> DIRECTIONS FOR THIS TASK: The whole of the data is to be returned without a single change.

> RECORDS FOR THE EXERCISE:
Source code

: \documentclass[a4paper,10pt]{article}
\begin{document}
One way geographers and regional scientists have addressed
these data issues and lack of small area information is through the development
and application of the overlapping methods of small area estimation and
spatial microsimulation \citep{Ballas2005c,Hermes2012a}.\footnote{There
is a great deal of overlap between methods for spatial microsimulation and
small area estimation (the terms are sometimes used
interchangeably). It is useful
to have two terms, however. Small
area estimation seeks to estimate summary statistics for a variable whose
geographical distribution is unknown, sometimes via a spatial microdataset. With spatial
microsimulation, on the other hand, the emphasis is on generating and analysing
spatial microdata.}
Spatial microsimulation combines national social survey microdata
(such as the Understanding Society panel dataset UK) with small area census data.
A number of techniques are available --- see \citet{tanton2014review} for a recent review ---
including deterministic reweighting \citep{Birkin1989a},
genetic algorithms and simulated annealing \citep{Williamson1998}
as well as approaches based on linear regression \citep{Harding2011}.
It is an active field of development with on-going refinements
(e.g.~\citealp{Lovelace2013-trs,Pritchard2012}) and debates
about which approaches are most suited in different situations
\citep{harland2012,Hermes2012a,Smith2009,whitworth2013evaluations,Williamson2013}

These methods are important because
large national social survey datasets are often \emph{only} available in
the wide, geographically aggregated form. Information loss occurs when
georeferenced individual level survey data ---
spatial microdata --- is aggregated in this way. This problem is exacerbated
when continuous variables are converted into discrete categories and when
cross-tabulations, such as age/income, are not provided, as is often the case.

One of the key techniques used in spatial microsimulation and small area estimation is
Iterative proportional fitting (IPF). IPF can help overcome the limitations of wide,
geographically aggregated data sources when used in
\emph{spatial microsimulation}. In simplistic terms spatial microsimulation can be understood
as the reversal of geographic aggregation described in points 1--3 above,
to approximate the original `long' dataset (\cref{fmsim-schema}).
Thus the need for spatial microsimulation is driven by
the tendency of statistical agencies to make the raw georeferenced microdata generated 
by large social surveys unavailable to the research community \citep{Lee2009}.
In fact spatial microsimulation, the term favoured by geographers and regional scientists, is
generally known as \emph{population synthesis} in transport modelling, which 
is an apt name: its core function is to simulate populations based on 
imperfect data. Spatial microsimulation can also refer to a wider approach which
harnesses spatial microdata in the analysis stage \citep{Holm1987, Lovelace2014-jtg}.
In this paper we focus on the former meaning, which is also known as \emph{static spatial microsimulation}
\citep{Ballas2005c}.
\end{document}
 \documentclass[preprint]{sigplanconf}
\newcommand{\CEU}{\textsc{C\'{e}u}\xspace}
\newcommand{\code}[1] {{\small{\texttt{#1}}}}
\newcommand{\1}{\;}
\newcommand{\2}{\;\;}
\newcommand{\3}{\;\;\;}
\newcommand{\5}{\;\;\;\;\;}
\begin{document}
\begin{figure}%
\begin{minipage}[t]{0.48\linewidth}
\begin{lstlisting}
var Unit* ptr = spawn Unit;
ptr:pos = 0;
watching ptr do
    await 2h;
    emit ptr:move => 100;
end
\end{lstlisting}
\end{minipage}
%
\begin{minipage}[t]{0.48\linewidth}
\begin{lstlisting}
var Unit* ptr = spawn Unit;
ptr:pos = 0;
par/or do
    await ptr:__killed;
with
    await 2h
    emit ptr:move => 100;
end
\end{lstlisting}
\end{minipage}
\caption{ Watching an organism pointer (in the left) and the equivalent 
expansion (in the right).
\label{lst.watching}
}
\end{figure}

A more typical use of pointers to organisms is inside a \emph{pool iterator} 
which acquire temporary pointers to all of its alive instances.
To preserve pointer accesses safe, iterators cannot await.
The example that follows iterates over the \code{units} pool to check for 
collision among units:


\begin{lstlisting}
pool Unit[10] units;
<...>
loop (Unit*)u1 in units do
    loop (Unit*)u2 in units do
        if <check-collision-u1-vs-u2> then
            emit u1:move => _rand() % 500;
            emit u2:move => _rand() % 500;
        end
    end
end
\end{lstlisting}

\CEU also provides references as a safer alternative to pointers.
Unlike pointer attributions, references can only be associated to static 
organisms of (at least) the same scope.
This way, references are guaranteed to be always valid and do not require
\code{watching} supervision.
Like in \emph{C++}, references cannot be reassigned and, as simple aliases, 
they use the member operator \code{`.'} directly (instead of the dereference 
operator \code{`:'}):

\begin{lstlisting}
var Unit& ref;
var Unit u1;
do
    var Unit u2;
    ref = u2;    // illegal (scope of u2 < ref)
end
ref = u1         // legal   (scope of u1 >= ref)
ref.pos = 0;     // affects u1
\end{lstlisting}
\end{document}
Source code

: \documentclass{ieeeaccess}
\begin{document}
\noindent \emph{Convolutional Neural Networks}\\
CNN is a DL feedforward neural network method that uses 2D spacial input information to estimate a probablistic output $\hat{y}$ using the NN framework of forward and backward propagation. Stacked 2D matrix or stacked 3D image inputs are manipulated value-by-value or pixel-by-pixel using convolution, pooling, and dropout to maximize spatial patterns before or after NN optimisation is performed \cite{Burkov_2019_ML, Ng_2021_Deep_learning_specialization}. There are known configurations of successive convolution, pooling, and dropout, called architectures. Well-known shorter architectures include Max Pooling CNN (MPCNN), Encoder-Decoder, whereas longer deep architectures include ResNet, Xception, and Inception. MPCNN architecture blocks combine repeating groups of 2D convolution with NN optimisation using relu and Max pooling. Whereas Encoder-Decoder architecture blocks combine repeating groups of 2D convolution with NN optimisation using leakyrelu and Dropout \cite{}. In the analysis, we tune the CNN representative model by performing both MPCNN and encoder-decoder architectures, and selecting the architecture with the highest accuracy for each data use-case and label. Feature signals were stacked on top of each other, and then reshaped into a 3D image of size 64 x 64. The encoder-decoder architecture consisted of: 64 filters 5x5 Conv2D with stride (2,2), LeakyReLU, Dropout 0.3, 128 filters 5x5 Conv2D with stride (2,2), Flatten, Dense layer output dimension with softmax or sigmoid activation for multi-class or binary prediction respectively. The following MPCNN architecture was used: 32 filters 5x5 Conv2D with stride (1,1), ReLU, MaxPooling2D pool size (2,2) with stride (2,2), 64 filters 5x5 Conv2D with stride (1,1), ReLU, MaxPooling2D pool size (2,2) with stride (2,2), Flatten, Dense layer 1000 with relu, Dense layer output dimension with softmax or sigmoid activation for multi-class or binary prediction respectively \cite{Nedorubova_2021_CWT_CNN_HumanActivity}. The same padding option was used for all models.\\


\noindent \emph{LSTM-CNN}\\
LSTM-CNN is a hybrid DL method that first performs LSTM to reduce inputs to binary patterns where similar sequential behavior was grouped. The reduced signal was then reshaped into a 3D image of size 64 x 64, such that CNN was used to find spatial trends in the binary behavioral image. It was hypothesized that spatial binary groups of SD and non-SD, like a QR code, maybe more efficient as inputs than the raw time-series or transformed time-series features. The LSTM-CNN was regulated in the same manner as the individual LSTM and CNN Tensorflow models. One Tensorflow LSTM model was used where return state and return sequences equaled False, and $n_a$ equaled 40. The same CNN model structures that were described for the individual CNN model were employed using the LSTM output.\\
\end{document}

> EXERCISE RESULT:
Source code

: \documentclass[a4paper,10pt]{article}
\begin{document}
One way geographers and regional scientists have addressed
these data issues and lack of small area information is through the development
and application of the overlapping methods of small area estimation and
spatial microsimulation \citep{Ballas2005c,Hermes2012a}.\footnote{There
is a great deal of overlap between methods for spatial microsimulation and
small area estimation (the terms are sometimes used
interchangeably). It is useful
to have two terms, however. Small
area estimation seeks to estimate summary statistics for a variable whose
geographical distribution is unknown, sometimes via a spatial microdataset. With spatial
microsimulation, on the other hand, the emphasis is on generating and analysing
spatial microdata.}
Spatial microsimulation combines national social survey microdata
(such as the Understanding Society panel dataset UK) with small area census data.
A number of techniques are available --- see \citet{tanton2014review} for a recent review ---
including deterministic reweighting \citep{Birkin1989a},
genetic algorithms and simulated annealing \citep{Williamson1998}
as well as approaches based on linear regression \citep{Harding2011}.
It is an active field of development with on-going refinements
(e.g.~\citealp{Lovelace2013-trs,Pritchard2012}) and debates
about which approaches are most suited in different situations
\citep{harland2012,Hermes2012a,Smith2009,whitworth2013evaluations,Williamson2013}

These methods are important because
large national social survey datasets are often \emph{only} available in
the wide, geographically aggregated form. Information loss occurs when
georeferenced individual level survey data ---
spatial microdata --- is aggregated in this way. This problem is exacerbated
when continuous variables are converted into discrete categories and when
cross-tabulations, such as age/income, are not provided, as is often the case.

One of the key techniques used in spatial microsimulation and small area estimation is
Iterative proportional fitting (IPF). IPF can help overcome the limitations of wide,
geographically aggregated data sources when used in
\emph{spatial microsimulation}. In simplistic terms spatial microsimulation can be understood
as the reversal of geographic aggregation described in points 1--3 above,
to approximate the original `long' dataset (\cref{fmsim-schema}).
Thus the need for spatial microsimulation is driven by
the tendency of statistical agencies to make the raw georeferenced microdata generated 
by large social surveys unavailable to the research community \citep{Lee2009}.
In fact spatial microsimulation, the term favoured by geographers and regional scientists, is
generally known as \emph{population synthesis} in transport modelling, which 
is an apt name: its core function is to simulate populations based on 
imperfect data. Spatial microsimulation can also refer to a wider approach which
harnesses spatial microdata in the analysis stage \citep{Holm1987, Lovelace2014-jtg}.
In this paper we focus on the former meaning, which is also known as \emph{static spatial microsimulation}
\citep{Ballas2005c}.
\end{document}
 \documentclass[preprint]{sigplanconf}
\newcommand{\CEU}{\textsc{C\'{e}u}\xspace}
\newcommand{\code}[1] {{\small{\texttt{#1}}}}
\newcommand{\1}{\;}
\newcommand{\2}{\;\;}
\newcommand{\3}{\;\;\;}
\newcommand{\5}{\;\;\;\;\;}
\begin{document}
\begin{figure}%
\begin{minipage}[t]{0.48\linewidth}
\begin{lstlisting}
var Unit* ptr = spawn Unit;
ptr:pos = 0;
watching ptr do
    await 2h;
    emit ptr:move => 100;
end
\end{lstlisting}
\end{minipage}
%
\begin{minipage}[t]{0.48\linewidth}
\begin{lstlisting}
var Unit* ptr = spawn Unit;
ptr:pos = 0;
par/or do
    await ptr:__killed;
with
    await 2h
    emit ptr:move => 100;
end
\end{lstlisting}
\end{minipage}
\caption{ Watching an organism pointer (in the left) and the equivalent 
expansion (in the right).
\label{lst.watching}
}
\end{figure}

A more typical use of pointers to organisms is inside a \emph{pool iterator} 
which acquire temporary pointers to all of its alive instances.
To preserve pointer accesses safe, iterators cannot await.
The example that follows iterates over the \code{units} pool to check for 
collision among units:


\begin{lstlisting}
pool Unit[10] units;
<...>
loop (Unit*)u1 in units do
    loop (Unit*)u2 in units do
        if <check-collision-u1-vs-u2> then
            emit u1:move => _rand() % 500;
            emit u2:move => _rand() % 500;
        end
    end
end
\end{lstlisting}

\CEU also provides references as a safer alternative to pointers.
Unlike pointer attributions, references can only be associated to static 
organisms of (at least) the same scope.
This way, references are guaranteed to be always valid and do not require
\code{watching} supervision.
Like in \emph{C++}, references cannot be reassigned and, as simple aliases, 
they use the member operator \code{`.'} directly (instead of the dereference 
operator \code{`:'}):

\begin{lstlisting}
var Unit& ref;
var Unit u1;
do
    var Unit u2;
    ref = u2;    // illegal (scope of u2 < ref)
end
ref = u1         // legal   (scope of u1 >= ref)
ref.pos = 0;     // affects u1
\end{lstlisting}
\end{document}
Source code

: \documentclass{ieeeaccess}
\begin{document}
\noindent \emph{Convolutional Neural Networks}\\
CNN is a DL feedforward neural network method that uses 2D spacial input information to estimate a probablistic output $\hat{y}$ using the NN framework of forward and backward propagation. Stacked 2D matrix or stacked 3D image inputs are manipulated value-by-value or pixel-by-pixel using convolution, pooling, and dropout to maximize spatial patterns before or after NN optimisation is performed \cite{Burkov_2019_ML, Ng_2021_Deep_learning_specialization}. There are known configurations of successive convolution, pooling, and dropout, called architectures. Well-known shorter architectures include Max Pooling CNN (MPCNN), Encoder-Decoder, whereas longer deep architectures include ResNet, Xception, and Inception. MPCNN architecture blocks combine repeating groups of 2D convolution with NN optimisation using relu and Max pooling. Whereas Encoder-Decoder architecture blocks combine repeating groups of 2D convolution with NN optimisation using leakyrelu and Dropout \cite{}. In the analysis, we tune the CNN representative model by performing both MPCNN and encoder-decoder architectures, and selecting the architecture with the highest accuracy for each data use-case and label. Feature signals were stacked on top of each other, and then reshaped into a 3D image of size 64 x 64. The encoder-decoder architecture consisted of: 64 filters 5x5 Conv2D with stride (2,2), LeakyReLU, Dropout 0.3, 128 filters 5x5 Conv2D with stride (2,2), Flatten, Dense layer output dimension with softmax or sigmoid activation for multi-class or binary prediction respectively. The following MPCNN architecture was used: 32 filters 5x5 Conv2D with stride (1,1), ReLU, MaxPooling2D pool size (2,2) with stride (2,2), 64 filters 5x5 Conv2D with stride (1,1), ReLU, MaxPooling2D pool size (2,2) with stride (2,2), Flatten, Dense layer 1000 with relu, Dense layer output dimension with softmax or sigmoid activation for multi-class or binary prediction respectively \cite{Nedorubova_2021_CWT_CNN_HumanActivity}. The same padding option was used for all models.\\


\noindent \emph{LSTM-CNN}\\
LSTM-CNN is a hybrid DL method that first performs LSTM to reduce inputs to binary patterns where similar sequential behavior was grouped. The reduced signal was then reshaped into a 3D image of size 64 x 64, such that CNN was used to find spatial trends in the binary behavioral image. It was hypothesized that spatial binary groups of SD and non-SD, like a QR code, maybe more efficient as inputs than the raw time-series or transformed time-series features. The LSTM-CNN was regulated in the same manner as the individual LSTM and CNN Tensorflow models. One Tensorflow LSTM model was used where return state and return sequences equaled False, and $n_a$ equaled 40. The same CNN model structures that were described for the individual CNN model were employed using the LSTM output.\\
\end{document}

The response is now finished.